In the late 1920's it was three men in Los Angeles that created the National Resonator guitar. George Beauchamp, an LA musician, had the original idea of creating a Hawaiian guitar, which sat on a stand, and had a horn attached to the bottom. Two brothers, John and Rudy Dopyera, started to work with him, Beauschamp’s first idea failed, as the brothers knew it would. John experimented with a design that used three very thin conical shaped aluminium resonators inside an all-metal body, he applied to patent his ‘tricone’ guitar in 1927.

Beauchamp found the investors, and the National String Instrument Company was formed. Production began in 1927, and by 1928 they were producing hundreds a week; at the peak nearly 50 instruments a day were made.

In 1928 Tampa Red was the first Blues artist to record with a National steel resonator-type guitar. Listen to  ‘Denver Blues’ from 1934 to appreciate the man they dubbed ‘The Guitar Wizard’. 

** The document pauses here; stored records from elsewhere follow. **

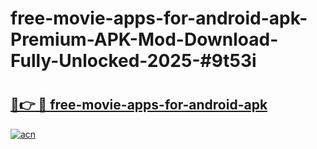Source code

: # free-movie-apps-for-android-apk-Premium-APK-Mod-Download-Fully-Unlocked-2025-#9t53i

# <h2><a href="https://bedroomkl.my?title=free-movie-apps-for-android-apk&ref=1AP">🔗👉 🔴 free-movie-apps-for-android-apk</a></h2>

[![acn](https://github.com/user-attachments/assets/0f9c940e-d8b0-45ae-aac7-cd30a18b3e1c)](https://bedroomkl.my?title=free-movie-apps-for-android-apk&ref=1AP)

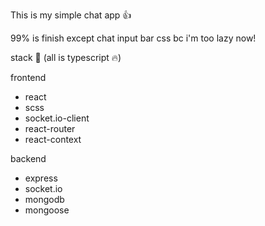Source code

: 
This is my simple chat app 👍

99% is finish except chat input bar css bc i'm too lazy now! 


stack 🔨
(all is typescript 🔥)


frontend
- react
- scss
- socket.io-client
- react-router
- react-context

backend
- express
- socket.io
- mongodb
- mongoose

The Single Resonator Model

Problems soon emerged when Dopyera rejected Beauchamp’s idea of making a guitar with a single resonator. Beauchamp thought this the perfect design for a lower cost instrument and with the Depression just around the corner he was proved right. The single cone type, patented by Beauchamp in 1929, saved National from bankruptcy.

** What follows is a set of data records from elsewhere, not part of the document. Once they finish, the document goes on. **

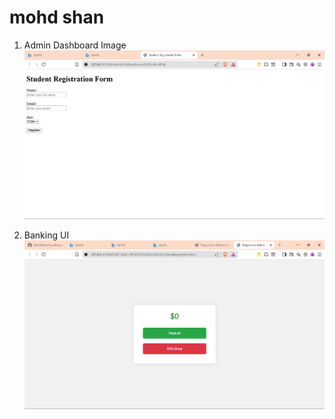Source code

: # mohd shan 

1) Admin Dashboard Image 
![alt text](<UNIT 1/HTML AND CSS/1/image.png>)




2) Banking UI 
![alt text](<UNIT 1/HTML AND CSS/2/image.png>)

The National was intended for Hawaiian and Jazz players but it became the favoured guitar of the great Blues guitar players of the late 1920’s and 30s. Beauchamp's patent caused a rift between the two parties and Dopyera left National. In 1928, John Dopyera began to work on a wooded-bodied guitar with a single cone. He called this the DOBRO; made up from Do(pyera) and bro(thers). Then in 1932 the companies merged and became the National-Dobro Company. The cones of a National were volcano shaped, while a Dobro was dish shaped. The wooden-bodied Dobro were marketed as an inexpensive alternative to the metal Nationals, with Dobros becoming associated with acoustic country music and artists like Jimmie Rodgers and Roy Acuff.

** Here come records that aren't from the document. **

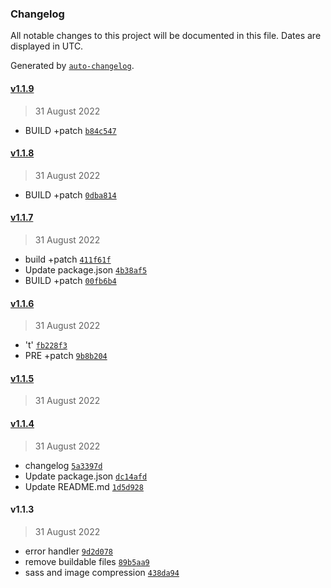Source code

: ### Changelog

All notable changes to this project will be documented in this file. Dates are displayed in UTC.

Generated by [`auto-changelog`](https://github.com/CookPete/auto-changelog).

#### [v1.1.9](https://github.com/berrytechnics/Express-Boilerplate/compare/v1.1.8...v1.1.9)

> 31 August 2022

- BUILD +patch [`b84c547`](https://github.com/berrytechnics/Express-Boilerplate/commit/b84c54738114844ea81d254fa21a23b985105de5)

#### [v1.1.8](https://github.com/berrytechnics/Express-Boilerplate/compare/v1.1.7...v1.1.8)

> 31 August 2022

- BUILD +patch [`0dba814`](https://github.com/berrytechnics/Express-Boilerplate/commit/0dba814e86aa5c7dc0299ce823d83e1a01703c2b)

#### [v1.1.7](https://github.com/berrytechnics/Express-Boilerplate/compare/v1.1.6...v1.1.7)

> 31 August 2022

- build +patch [`411f61f`](https://github.com/berrytechnics/Express-Boilerplate/commit/411f61f530056852d6775f32a00c6a42e4fbadaa)
- Update package.json [`4b38af5`](https://github.com/berrytechnics/Express-Boilerplate/commit/4b38af5fb41f2bbef5a1cc22e2177a28f17b10e1)
- BUILD +patch [`00fb6b4`](https://github.com/berrytechnics/Express-Boilerplate/commit/00fb6b45e22145e51c94d268d595cf0be8af3398)

#### [v1.1.6](https://github.com/berrytechnics/Express-Boilerplate/compare/v1.1.5...v1.1.6)

> 31 August 2022

- 't' [`fb228f3`](https://github.com/berrytechnics/Express-Boilerplate/commit/fb228f35793d99a4a4f8f79d9681dad191ce9a99)
- PRE +patch [`9b8b204`](https://github.com/berrytechnics/Express-Boilerplate/commit/9b8b204c2870c847e2f722e1a45d70774255890d)

#### [v1.1.5](https://github.com/berrytechnics/Express-Boilerplate/compare/v1.1.4...v1.1.5)

> 31 August 2022

#### [v1.1.4](https://github.com/berrytechnics/Express-Boilerplate/compare/v1.1.3...v1.1.4)

> 31 August 2022

- changelog [`5a3397d`](https://github.com/berrytechnics/Express-Boilerplate/commit/5a3397d523ceef1a25423c08e9c20b8712c7cfdb)
- Update package.json [`dc14afd`](https://github.com/berrytechnics/Express-Boilerplate/commit/dc14afd6090550a7424c68a36ba8366ae1b5d61e)
- Update README.md [`1d5d928`](https://github.com/berrytechnics/Express-Boilerplate/commit/1d5d9288bb798c5dec92f9b4fd826ade39a4b6d9)

#### v1.1.3

> 31 August 2022

- error handler [`9d2d078`](https://github.com/berrytechnics/Express-Boilerplate/commit/9d2d0784a20afcd138c0a44652f76ec16134432d)
- remove buildable files [`89b5aa9`](https://github.com/berrytechnics/Express-Boilerplate/commit/89b5aa98f16bd0c98cb13ed24bf44fab47a0d231)
- sass and image compression [`438da94`](https://github.com/berrytechnics/Express-Boilerplate/commit/438da9462f59c91c3a0a20c9c27dded569153ca0)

Cliff Carlisle was the first to record playing a Dobro.

Blues Artists and their Nationals

The cost of a National in the 1930s varied according to the model. A Duolian cost $32 to $35, a Triolian $45 to $50 and a Style O around $65.00. The tricone has a smoother tone, with greater, richer, sustain (the notes last longer). The single resonator had a sharper, and clearer sound, it had much more attack.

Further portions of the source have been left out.